### Activity
Return the following from the records below: each line, word for word, starting with the line that contains "### Preview" and going on through the line that contains "Windows (64-bit architecture).", with nothing outside that range.

-- Available data follows --

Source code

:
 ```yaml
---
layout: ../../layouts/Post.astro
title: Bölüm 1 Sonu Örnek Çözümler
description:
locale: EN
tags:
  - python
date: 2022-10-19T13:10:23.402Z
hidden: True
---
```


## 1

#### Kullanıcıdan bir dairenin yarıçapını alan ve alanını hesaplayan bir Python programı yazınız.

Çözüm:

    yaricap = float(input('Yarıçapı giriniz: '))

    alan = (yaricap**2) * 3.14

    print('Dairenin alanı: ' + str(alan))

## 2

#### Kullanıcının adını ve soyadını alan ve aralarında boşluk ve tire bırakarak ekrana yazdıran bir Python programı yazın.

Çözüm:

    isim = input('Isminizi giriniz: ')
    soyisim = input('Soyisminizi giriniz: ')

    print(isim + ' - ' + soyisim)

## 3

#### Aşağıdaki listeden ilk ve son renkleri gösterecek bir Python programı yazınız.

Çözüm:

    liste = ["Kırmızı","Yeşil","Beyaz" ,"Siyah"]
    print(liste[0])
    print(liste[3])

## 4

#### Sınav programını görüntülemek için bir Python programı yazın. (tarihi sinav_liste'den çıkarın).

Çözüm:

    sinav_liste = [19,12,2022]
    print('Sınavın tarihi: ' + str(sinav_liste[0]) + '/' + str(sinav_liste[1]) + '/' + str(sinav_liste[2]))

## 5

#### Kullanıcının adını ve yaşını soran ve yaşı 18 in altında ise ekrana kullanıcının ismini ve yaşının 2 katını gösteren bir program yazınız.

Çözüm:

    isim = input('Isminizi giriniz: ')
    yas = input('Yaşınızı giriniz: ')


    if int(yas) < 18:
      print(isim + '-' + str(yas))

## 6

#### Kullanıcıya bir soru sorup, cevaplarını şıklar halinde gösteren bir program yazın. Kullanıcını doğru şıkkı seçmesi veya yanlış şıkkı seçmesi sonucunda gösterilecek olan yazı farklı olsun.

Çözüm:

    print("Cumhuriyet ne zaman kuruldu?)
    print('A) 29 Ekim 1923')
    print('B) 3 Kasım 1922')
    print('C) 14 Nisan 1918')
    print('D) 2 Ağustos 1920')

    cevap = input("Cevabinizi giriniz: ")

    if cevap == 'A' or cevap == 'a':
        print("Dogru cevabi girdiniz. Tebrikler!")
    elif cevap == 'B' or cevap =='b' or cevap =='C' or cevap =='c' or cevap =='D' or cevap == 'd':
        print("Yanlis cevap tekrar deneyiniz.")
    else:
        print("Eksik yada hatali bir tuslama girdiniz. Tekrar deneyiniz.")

-- Available data concluded --
-- Available data follows --

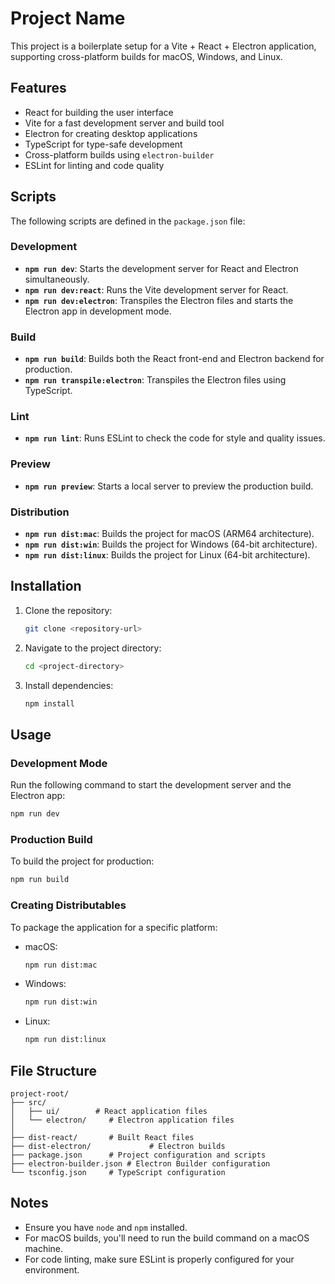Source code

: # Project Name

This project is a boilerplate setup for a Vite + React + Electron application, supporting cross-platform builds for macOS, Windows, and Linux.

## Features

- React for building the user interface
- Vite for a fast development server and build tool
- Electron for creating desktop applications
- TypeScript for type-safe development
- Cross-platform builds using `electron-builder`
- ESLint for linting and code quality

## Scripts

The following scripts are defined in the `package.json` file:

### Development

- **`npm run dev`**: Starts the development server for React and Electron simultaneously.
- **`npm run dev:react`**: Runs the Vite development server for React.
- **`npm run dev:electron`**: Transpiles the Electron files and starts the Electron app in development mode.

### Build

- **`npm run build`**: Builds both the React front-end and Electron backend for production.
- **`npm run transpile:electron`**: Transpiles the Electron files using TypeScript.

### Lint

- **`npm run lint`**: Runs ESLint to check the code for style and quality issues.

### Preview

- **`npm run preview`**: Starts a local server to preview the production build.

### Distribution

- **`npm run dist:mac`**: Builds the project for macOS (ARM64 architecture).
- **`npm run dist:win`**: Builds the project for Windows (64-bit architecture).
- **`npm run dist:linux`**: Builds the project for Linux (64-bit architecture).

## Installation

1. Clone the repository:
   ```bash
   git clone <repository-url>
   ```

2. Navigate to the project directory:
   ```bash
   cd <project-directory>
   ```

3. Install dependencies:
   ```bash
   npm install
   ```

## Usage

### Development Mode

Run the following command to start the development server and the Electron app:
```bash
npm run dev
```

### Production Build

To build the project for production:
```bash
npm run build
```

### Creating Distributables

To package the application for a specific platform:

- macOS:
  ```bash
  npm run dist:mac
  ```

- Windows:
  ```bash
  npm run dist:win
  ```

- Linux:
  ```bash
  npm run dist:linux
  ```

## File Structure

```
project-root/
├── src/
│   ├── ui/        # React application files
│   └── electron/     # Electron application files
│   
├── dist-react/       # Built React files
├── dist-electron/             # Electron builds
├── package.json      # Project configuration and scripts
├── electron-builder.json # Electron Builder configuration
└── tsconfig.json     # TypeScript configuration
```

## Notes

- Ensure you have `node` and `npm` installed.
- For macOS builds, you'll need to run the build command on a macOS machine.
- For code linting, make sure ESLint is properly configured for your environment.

-- Available data concluded --

### Output below
### Preview

- **`npm run preview`**: Starts a local server to preview the production build.

### Distribution

- **`npm run dist:mac`**: Builds the project for macOS (ARM64 architecture).
- **`npm run dist:win`**: Builds the project for Windows (64-bit architecture).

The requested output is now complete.